Lineage and Parent-of-Origin Effects in DNA Methylation of Honey Bees (Apis mellifera) Revealed by Reciprocal Crosses and Whole-Genome Bisulfite Sequencing

Parent-of-origin methylation arises when the methylation patterns of a particular allele are dependent on the parent it was inherited from. Previous work in honey bees has shown evidence of parent-of-origin-specific expression, yet the mechanisms regulating such pattern remain unknown in honey bees. In mammals and plants, DNA methylation is known to regulate parent-of-origin effects such as genomic imprinting. Here, we utilize genotyping of reciprocal European and Africanized honey bee crosses to study genome-wide allele-specific methylation patterns in sterile and reproductive individuals. Our data confirm the presence of allele-specific methylation in honey bees in lineage-specific contexts but also importantly, though to a lesser degree, parent-of-origin contexts. We show that the majority of allele-specific methylation occurs due to lineage rather than parent-of-origin factors, regardless of the reproductive state. Interestingly, genes affected by allele-specific DNA methylation often exhibit both lineage and parent-of-origin effects, indicating that they are particularly labile in terms of DNA methylation patterns. Additionally, we re-analyzed our previous study on parent-of-origin-specific expression in honey bees and found little association with parent-of-origin-specific methylation. These results indicate strong genetic background effects on allelic DNA methylation and suggest that although parent-of-origin effects are manifested in both DNA methylation and gene expression, they are not directly associated with each other.

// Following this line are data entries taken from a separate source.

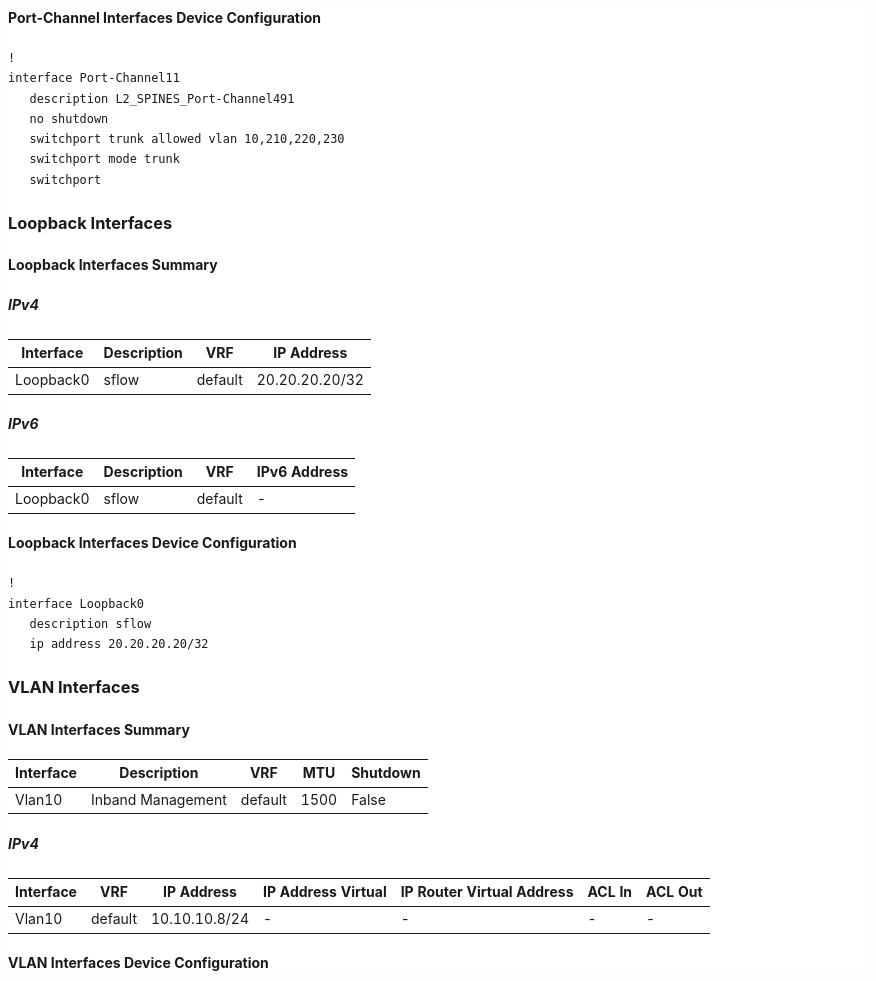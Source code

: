 #### Port-Channel Interfaces Device Configuration

```eos
!
interface Port-Channel11
   description L2_SPINES_Port-Channel491
   no shutdown
   switchport trunk allowed vlan 10,210,220,230
   switchport mode trunk
   switchport
```

### Loopback Interfaces

#### Loopback Interfaces Summary

##### IPv4

| Interface | Description | VRF | IP Address |
| --------- | ----------- | --- | ---------- |
| Loopback0 | sflow | default | 20.20.20.20/32 |

##### IPv6

| Interface | Description | VRF | IPv6 Address |
| --------- | ----------- | --- | ------------ |
| Loopback0 | sflow | default | - |

#### Loopback Interfaces Device Configuration

```eos
!
interface Loopback0
   description sflow
   ip address 20.20.20.20/32
```

### VLAN Interfaces

#### VLAN Interfaces Summary

| Interface | Description | VRF |  MTU | Shutdown |
| --------- | ----------- | --- | ---- | -------- |
| Vlan10 | Inband Management | default | 1500 | False |

##### IPv4

| Interface | VRF | IP Address | IP Address Virtual | IP Router Virtual Address | ACL In | ACL Out |
| --------- | --- | ---------- | ------------------ | ------------------------- | ------ | ------- |
| Vlan10 |  default  |  10.10.10.8/24  |  -  |  -  |  -  |  -  |

#### VLAN Interfaces Device Configuration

Bumblebee Workers Show Differences in Allele-Specific DNA Methylation and Allele-Specific Expression

Allele-specific expression is when one allele of a gene shows higher levels of expression compared with the other allele, in a diploid organism. Recent work has identified allele-specific expression in a number of Hymenopteran species. However, the molecular mechanism which drives this allelic expression bias remains unknown. In mammals, DNA methylation is often associated with genes which show allele-specific expression. DNA methylation systems have been described in species of Hymenoptera, providing a candidate mechanism. Using previously generated RNA-Seq and whole-genome bisulfite sequencing from reproductive and sterile bumblebee (Bombus terrestris) workers, we have identified genome-wide allele-specific expression and allele-specific DNA methylation. The majority of genes displaying allele-specific expression are common between reproductive and sterile workers and the proportion of allele-specific expression bias generally varies between genetically distinct colonies. We have also identified genome-wide allele-specific DNA methylation patterns in both reproductive and sterile workers, with reproductive workers showing significantly more genes with allele-specific methylation. Finally, there is no significant overlap between genes showing allele-specific expression and allele-specific methylation. These results indicate that cis-acting DNA methylation does not directly drive genome-wide allele-specific expression in this species.